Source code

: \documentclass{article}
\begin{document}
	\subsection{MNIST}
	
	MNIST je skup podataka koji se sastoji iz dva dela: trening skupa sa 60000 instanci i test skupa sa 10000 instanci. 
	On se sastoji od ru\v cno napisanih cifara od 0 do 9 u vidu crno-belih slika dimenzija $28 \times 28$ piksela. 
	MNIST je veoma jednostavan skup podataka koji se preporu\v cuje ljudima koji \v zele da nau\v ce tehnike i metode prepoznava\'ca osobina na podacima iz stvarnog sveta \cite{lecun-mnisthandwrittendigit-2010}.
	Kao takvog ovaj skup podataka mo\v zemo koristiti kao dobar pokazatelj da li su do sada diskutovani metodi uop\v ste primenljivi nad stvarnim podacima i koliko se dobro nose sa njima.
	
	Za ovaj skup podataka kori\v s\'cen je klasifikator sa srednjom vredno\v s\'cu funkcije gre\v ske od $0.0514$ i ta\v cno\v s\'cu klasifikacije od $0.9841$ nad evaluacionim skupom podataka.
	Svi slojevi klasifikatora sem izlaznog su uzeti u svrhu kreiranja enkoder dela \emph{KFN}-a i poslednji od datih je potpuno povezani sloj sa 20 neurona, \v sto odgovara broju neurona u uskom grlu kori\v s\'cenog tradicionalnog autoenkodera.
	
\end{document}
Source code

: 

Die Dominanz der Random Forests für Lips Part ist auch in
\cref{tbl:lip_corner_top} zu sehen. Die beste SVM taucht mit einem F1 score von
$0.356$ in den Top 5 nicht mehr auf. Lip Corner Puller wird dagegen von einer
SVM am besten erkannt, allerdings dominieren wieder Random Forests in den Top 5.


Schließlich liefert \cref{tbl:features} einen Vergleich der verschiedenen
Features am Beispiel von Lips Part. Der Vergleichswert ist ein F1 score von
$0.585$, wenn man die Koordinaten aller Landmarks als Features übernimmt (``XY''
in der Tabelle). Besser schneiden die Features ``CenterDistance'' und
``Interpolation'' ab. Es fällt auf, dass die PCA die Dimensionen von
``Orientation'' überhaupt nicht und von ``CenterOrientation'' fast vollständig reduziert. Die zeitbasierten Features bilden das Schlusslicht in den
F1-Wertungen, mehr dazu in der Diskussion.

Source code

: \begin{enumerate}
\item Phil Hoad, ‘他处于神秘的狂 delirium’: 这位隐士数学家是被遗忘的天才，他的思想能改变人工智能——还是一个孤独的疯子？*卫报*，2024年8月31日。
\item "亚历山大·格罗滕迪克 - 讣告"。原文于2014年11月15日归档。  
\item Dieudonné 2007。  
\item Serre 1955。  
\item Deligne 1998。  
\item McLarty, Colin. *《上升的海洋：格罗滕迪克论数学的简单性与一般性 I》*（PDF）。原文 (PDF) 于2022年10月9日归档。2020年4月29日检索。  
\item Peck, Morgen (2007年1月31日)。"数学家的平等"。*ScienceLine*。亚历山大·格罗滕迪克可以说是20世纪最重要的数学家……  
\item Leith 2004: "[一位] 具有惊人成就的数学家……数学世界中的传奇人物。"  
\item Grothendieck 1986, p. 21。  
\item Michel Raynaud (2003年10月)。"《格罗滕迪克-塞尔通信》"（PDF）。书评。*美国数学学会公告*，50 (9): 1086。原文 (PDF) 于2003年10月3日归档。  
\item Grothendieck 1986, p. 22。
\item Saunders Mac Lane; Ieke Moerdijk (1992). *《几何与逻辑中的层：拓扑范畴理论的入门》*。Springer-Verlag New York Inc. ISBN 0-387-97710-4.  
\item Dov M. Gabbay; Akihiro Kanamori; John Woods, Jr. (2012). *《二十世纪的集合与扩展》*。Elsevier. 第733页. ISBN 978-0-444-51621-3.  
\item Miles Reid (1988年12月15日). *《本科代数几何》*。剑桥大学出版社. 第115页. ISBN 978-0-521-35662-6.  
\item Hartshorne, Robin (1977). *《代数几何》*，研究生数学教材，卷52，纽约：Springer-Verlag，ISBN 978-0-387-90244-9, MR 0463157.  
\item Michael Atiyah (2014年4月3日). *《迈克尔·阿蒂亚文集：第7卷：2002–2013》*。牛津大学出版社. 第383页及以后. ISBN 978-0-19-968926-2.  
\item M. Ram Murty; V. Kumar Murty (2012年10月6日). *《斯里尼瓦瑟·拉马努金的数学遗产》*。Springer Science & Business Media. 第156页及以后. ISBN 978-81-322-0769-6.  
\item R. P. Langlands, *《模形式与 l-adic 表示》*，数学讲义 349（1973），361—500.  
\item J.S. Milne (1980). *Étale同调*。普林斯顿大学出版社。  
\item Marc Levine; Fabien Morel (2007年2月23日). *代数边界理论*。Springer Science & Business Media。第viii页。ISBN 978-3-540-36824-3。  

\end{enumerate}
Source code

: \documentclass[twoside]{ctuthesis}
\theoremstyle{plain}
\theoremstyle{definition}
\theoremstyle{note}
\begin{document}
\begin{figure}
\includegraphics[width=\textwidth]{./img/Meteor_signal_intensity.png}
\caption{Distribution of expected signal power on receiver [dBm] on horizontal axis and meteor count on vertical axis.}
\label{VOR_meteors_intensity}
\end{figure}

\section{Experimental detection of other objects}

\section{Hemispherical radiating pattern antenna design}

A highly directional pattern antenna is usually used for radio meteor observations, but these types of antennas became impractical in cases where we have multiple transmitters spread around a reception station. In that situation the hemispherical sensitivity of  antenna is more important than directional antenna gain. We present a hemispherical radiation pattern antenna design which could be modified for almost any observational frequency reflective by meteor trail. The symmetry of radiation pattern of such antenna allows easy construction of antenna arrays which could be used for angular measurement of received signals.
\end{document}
========
■ **What to work on**
Out of the data above, set down the lines from the one with "MNIST je veoma" to the one with "einem F1 score von", both included, exactly as written and with no additions.

■ **Solution for this task**
	MNIST je veoma jednostavan skup podataka koji se preporu\v cuje ljudima koji \v zele da nau\v ce tehnike i metode prepoznava\'ca osobina na podacima iz stvarnog sveta \cite{lecun-mnisthandwrittendigit-2010}.
	Kao takvog ovaj skup podataka mo\v zemo koristiti kao dobar pokazatelj da li su do sada diskutovani metodi uop\v ste primenljivi nad stvarnim podacima i koliko se dobro nose sa njima.
	
	Za ovaj skup podataka kori\v s\'cen je klasifikator sa srednjom vredno\v s\'cu funkcije gre\v ske od $0.0514$ i ta\v cno\v s\'cu klasifikacije od $0.9841$ nad evaluacionim skupom podataka.
	Svi slojevi klasifikatora sem izlaznog su uzeti u svrhu kreiranja enkoder dela \emph{KFN}-a i poslednji od datih je potpuno povezani sloj sa 20 neurona, \v sto odgovara broju neurona u uskom grlu kori\v s\'cenog tradicionalnog autoenkodera.
	
\end{document}
Source code

: 

Die Dominanz der Random Forests für Lips Part ist auch in
\cref{tbl:lip_corner_top} zu sehen. Die beste SVM taucht mit einem F1 score von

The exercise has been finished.